» **GIVEN DATA**
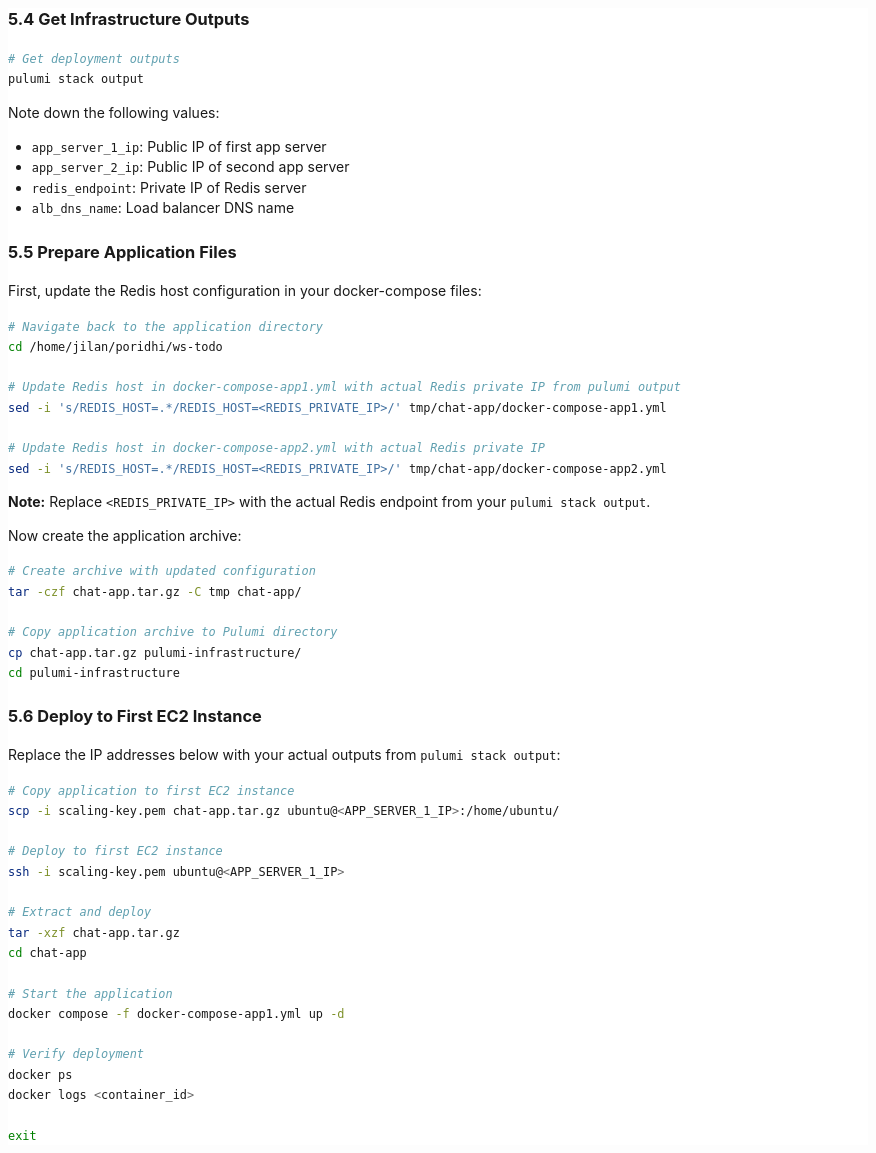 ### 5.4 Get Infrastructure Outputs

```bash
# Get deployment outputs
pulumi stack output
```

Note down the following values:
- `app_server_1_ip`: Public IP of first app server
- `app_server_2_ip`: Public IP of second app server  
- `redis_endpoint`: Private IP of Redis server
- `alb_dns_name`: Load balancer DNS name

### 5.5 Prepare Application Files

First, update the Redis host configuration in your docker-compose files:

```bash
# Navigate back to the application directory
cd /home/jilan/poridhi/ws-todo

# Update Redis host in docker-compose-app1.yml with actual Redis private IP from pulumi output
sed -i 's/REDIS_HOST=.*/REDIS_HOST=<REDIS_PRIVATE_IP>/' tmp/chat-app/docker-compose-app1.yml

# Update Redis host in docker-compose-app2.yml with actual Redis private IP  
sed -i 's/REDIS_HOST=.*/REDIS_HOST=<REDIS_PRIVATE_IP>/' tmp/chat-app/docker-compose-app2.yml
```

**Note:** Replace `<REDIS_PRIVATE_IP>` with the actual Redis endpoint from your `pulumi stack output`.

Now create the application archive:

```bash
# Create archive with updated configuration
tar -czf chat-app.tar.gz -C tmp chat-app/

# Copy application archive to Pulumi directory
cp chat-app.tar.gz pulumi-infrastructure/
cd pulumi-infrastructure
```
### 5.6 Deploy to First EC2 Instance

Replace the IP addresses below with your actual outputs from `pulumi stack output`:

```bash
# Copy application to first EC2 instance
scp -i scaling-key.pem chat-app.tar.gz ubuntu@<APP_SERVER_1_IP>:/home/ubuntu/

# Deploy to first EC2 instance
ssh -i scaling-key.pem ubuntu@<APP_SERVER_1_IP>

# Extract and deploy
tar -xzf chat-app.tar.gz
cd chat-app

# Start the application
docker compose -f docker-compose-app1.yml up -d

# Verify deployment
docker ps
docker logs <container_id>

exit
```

» **WHAT THE TASK ASKS**
Go through the entries above and copy every line containing "from".

» **SOLVED PROBLEM**
# Update Redis host in docker-compose-app1.yml with actual Redis private IP from pulumi output
**Note:** Replace `<REDIS_PRIVATE_IP>` with the actual Redis endpoint from your `pulumi stack output`.
Replace the IP addresses below with your actual outputs from `pulumi stack output`:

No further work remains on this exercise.